5:30 Uhr, an einem Augusttag vor etwa zwölf Jahren.
Der Wecker klingelt, aber ich bin längst wach. Konnte vor
Aufregung kaum schlafen und fühle mich gerädert. Schlürfe einen Kaffee auf dem
Balkon und schaue vom siebten Stock auf das Viertel runter. Es sind bereits
über 20 Grad. Ich hasse den Sommer.
Nach einer gründlichen Dusche radle ich los, 20 km den Rhein
rauf. Die Arbeit geht ausnahmsweise viel zu schnell rum und mit jeder Minute,
die ich mich dem Feierabend nähere, werde ich nervöser. Ich darf heute ´ne
Stunde früher gehen, denn heute ist mein erster Tag an der Abendrealschule.

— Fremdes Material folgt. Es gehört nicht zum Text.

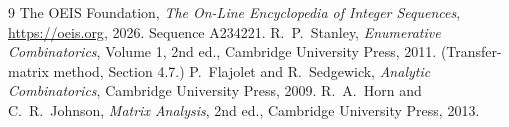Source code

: \documentclass[11pt,a4paper]{article}
\theoremstyle{plain}
\theoremstyle{definition}
\begin{document}
\begin{thebibliography}{9}
 The OEIS Foundation, \emph{The On-Line Encyclopedia of Integer
Sequences}, \url{https://oeis.org}, 2026. Sequence A234221.
 R.~P.~Stanley, \emph{Enumerative Combinatorics}, Volume 1, 2nd ed.,
Cambridge University Press, 2011. (Transfer-matrix method, Section 4.7.)
 P.~Flajolet and R.~Sedgewick, \emph{Analytic Combinatorics}, Cambridge
University Press, 2009.
 R.~A.~Horn and C.~R.~Johnson, \emph{Matrix Analysis}, 2nd ed., Cambridge
University Press, 2013.
\end{thebibliography}
\end{document}
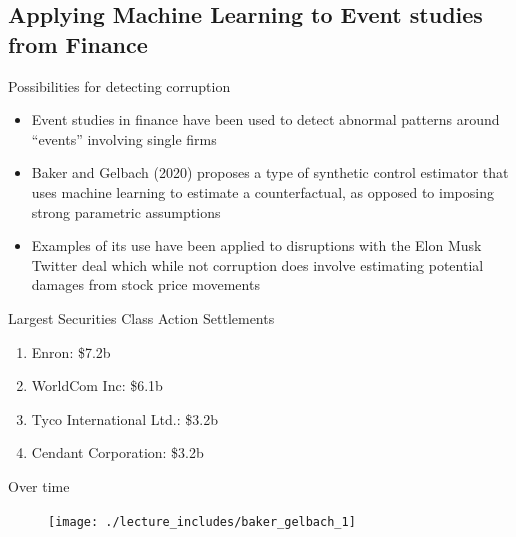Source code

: \documentclass{beamer}
\begin{document}
\subsection{Applying Machine Learning to Event studies from Finance}

\begin{frame}{Possibilities for detecting corruption}

\begin{itemize}

\item Event studies in finance have been used to detect abnormal patterns around ``events'' involving single firms
\item Baker and Gelbach (2020) proposes a type of synthetic control estimator that uses machine learning to estimate a counterfactual, as opposed to imposing strong parametric assumptions
\item Examples of its use have been applied to disruptions with the Elon Musk Twitter deal which while not corruption does involve estimating potential damages from stock price movements

\end{itemize}

\end{frame}

\begin{frame}{Largest Securities Class Action Settlements}

\begin{enumerate}

\item Enron: \$7.2b
\item WorldCom Inc: \$6.1b
\item Tyco International Ltd.: \$3.2b
\item Cendant Corporation: \$3.2b

\end{enumerate}

\end{frame}

\begin{frame}{Over time}

\begin{figure}
\texttt{[image: ./lecture\_includes/baker\_gelbach\_1]}
\end{figure}
\end{frame}
\end{document}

Nach Feierabend schwinge ich mich wieder aufs Rad und komme nach
einer halben Stunde im Höllentempo völlig verschwitzt an der Schule an. Ich bin
zu früh, aber so kann ich noch einen Platz in der zweiten Reihe ergattern.
Genau da wollte ich hin, das hatte ich auf dem Weg genau überlegt. Da bekommt
man alles mit, aber falls nette Mädels in der Klasse sind, halten die mich
nicht direkt für einen Streber - denn der würde schließlich in der ersten Reihe
sitzen.
18:30, Herr K. kommt. Unser Klassenlehrer. Dreißig Schülerinnen
und Schüler sitzen an zwanzig Tischen. Es stinkt nach Schweiß und Deo, denn
fast alle waren wir vorher arbeiten. Der Lehrer kommt rein, setzt sich wortlos
ans Pult und schreibt erstmal etwas. Zum letzten Mal für die nächsten 18 Monate
sind wir alle still, während wir auf den Anfang der Stunde warten.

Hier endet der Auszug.